:: DATA RECORDS ::

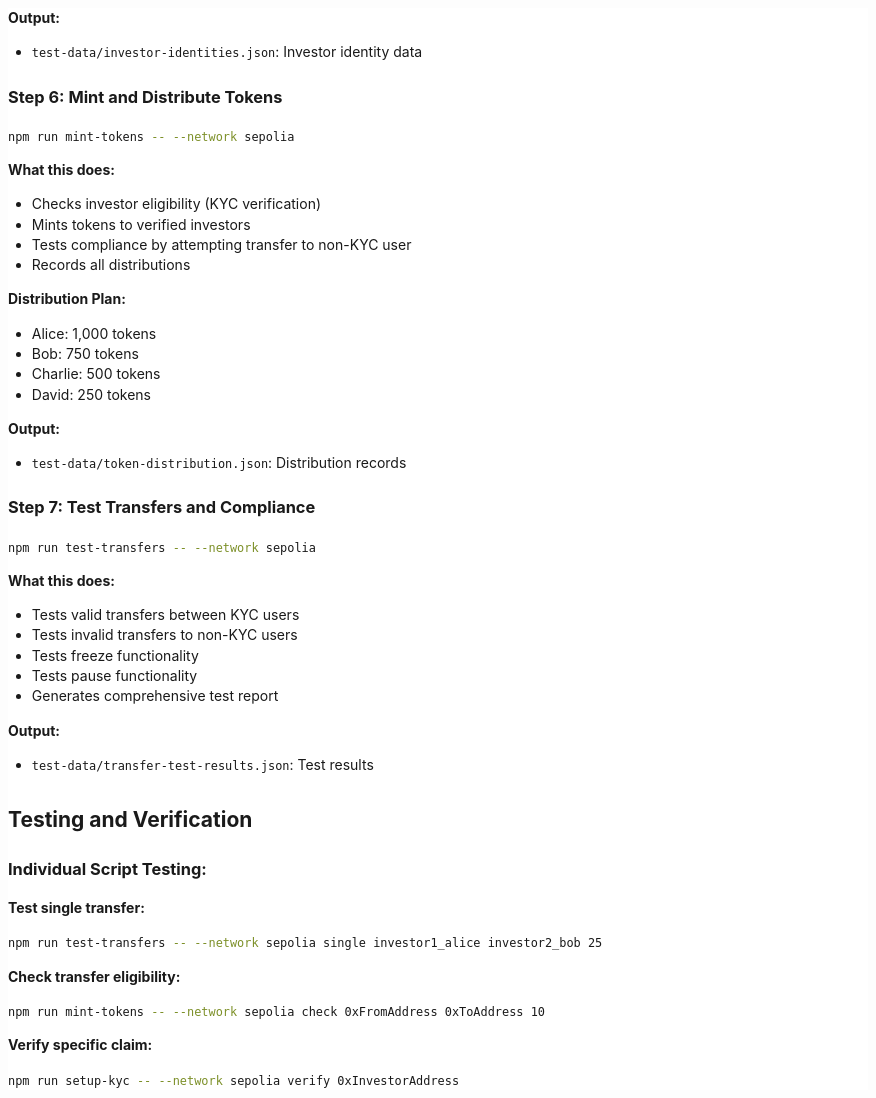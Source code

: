 **Output:**
- `test-data/investor-identities.json`: Investor identity data

### Step 6: Mint and Distribute Tokens
```bash
npm run mint-tokens -- --network sepolia
```

**What this does:**
- Checks investor eligibility (KYC verification)
- Mints tokens to verified investors
- Tests compliance by attempting transfer to non-KYC user
- Records all distributions

**Distribution Plan:**
- Alice: 1,000 tokens
- Bob: 750 tokens  
- Charlie: 500 tokens
- David: 250 tokens

**Output:**
- `test-data/token-distribution.json`: Distribution records

### Step 7: Test Transfers and Compliance
```bash
npm run test-transfers -- --network sepolia
```

**What this does:**
- Tests valid transfers between KYC users
- Tests invalid transfers to non-KYC users
- Tests freeze functionality
- Tests pause functionality
- Generates comprehensive test report

**Output:**
- `test-data/transfer-test-results.json`: Test results

## Testing and Verification

### Individual Script Testing:

**Test single transfer:**
```bash
npm run test-transfers -- --network sepolia single investor1_alice investor2_bob 25
```

**Check transfer eligibility:**
```bash
npm run mint-tokens -- --network sepolia check 0xFromAddress 0xToAddress 10
```

**Verify specific claim:**
```bash
npm run setup-kyc -- --network sepolia verify 0xInvestorAddress
```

:::

*TASK REQUIREMENTS:*
Pull out every line above that holds the word "Tests".

*RESPONSE TO THE TASK:*
- Tests compliance by attempting transfer to non-KYC user
- Tests valid transfers between KYC users
- Tests invalid transfers to non-KYC users
- Tests freeze functionality
- Tests pause functionality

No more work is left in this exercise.